By Zachary Stieber
Contributing Writer
Facebook parent company Meta must face a lawsuit over claims it breached its terms of service by soliciting fraudulent advertisements from Chinese companies, a federal appeals court has ruled.
Christopher Calise and Anastasia Groschen sued Facebook in 2022 after they bought items advertised on Facebook. Calise’s car engine assembly kit did not arrive. Groschen’s toddler activity board did arrive, but it was a puzzle, not a board.
The pair said Facebook was unjustly enriching itself and being negligent by not only accepting but also soliciting ads from scammers. That included efforts to solicit ads from China-based advertisers, despite internal data indicating nearly three-in-10 such ads violated one or more Facebook policies.
They also said that Facebook was breaching the contract it made with users when it stated in its terms of service that if it learned of harmful conduct, “we will take appropriate action,” but instead solicited, encouraged and assisted deceptive advertisers.
The entire case was thrown out by U.S. District Judge Jeffrey White, who ruled the claims were barred by Section 230 of the Communications Decency Act.
However, White was wrong to toss the breach allegations, according to the new ruling, which came from a panel of the U.S. Court of Appeals for the Ninth Circuit.

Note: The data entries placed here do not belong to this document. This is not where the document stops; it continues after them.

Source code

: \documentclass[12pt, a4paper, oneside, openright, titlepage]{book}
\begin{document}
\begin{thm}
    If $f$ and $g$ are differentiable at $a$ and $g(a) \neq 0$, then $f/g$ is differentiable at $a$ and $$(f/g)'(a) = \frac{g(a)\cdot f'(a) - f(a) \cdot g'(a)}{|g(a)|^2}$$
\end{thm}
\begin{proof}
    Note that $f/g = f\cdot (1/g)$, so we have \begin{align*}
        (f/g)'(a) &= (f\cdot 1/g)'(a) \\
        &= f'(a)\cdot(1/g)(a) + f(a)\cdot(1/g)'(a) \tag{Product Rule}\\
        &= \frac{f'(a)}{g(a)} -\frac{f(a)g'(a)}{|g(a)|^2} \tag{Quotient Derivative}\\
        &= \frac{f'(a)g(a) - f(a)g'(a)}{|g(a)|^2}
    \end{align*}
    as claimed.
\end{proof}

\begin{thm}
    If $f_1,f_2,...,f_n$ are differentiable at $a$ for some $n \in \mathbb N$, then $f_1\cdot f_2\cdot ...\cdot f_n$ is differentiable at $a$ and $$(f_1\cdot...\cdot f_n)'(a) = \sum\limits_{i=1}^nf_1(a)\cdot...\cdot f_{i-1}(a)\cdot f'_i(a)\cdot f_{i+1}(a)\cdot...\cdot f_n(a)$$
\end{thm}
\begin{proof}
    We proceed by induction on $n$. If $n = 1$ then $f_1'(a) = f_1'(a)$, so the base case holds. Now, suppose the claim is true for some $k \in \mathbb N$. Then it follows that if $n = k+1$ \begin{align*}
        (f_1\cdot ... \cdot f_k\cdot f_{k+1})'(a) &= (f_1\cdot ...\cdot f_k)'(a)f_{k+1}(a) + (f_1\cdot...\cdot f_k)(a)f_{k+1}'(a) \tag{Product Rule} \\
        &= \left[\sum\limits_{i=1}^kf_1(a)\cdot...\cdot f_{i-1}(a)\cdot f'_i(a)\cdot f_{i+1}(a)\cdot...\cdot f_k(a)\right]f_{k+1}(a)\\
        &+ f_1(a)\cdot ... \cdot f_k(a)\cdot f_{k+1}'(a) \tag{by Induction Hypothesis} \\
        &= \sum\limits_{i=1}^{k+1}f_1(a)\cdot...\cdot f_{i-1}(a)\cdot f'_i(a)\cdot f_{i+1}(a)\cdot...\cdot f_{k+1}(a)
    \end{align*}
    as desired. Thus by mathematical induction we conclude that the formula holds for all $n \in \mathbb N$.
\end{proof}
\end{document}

Section 230 confers immunity on providers “of an interactive computer service” for “information provided by another information content provider.” The law bars treating the providers “as a publisher or speaker” in such cases.
But Meta “has failed to meet its burden of showing that § 230(c)(1) applies to plaintiffs’ contract-related claims, because these claims do not ‘seek to treat [Meta] as a publisher or speaker,’” U.S. Circuit Judge Ryan Nelson, writing for the majority, said.
“To the extent that Meta manifested its intent to be legally obligated to ‘take appropriate action’ to combat scam advertisements, it became bound by a contractual duty separate from its status as a publisher. We thus hold that Meta’s duty arising from its promise to moderate third-party advertisements is unrelated to Meta’s publisher status, and § 230(c)(1) does not apply to plaintiffs’ contract claims,” he added later.
The appeals court remanded the case back to White.
“Discussions of a narrower application of Section 230 coming from the Ninth Circuit are encouraging,” Courtney Maccarone, a lawyer for the plaintiffs, wrote in an email. She added, “We look forward to continuing to pursue our clients’ claims in district court.”
Meta did not respond to a request for comment.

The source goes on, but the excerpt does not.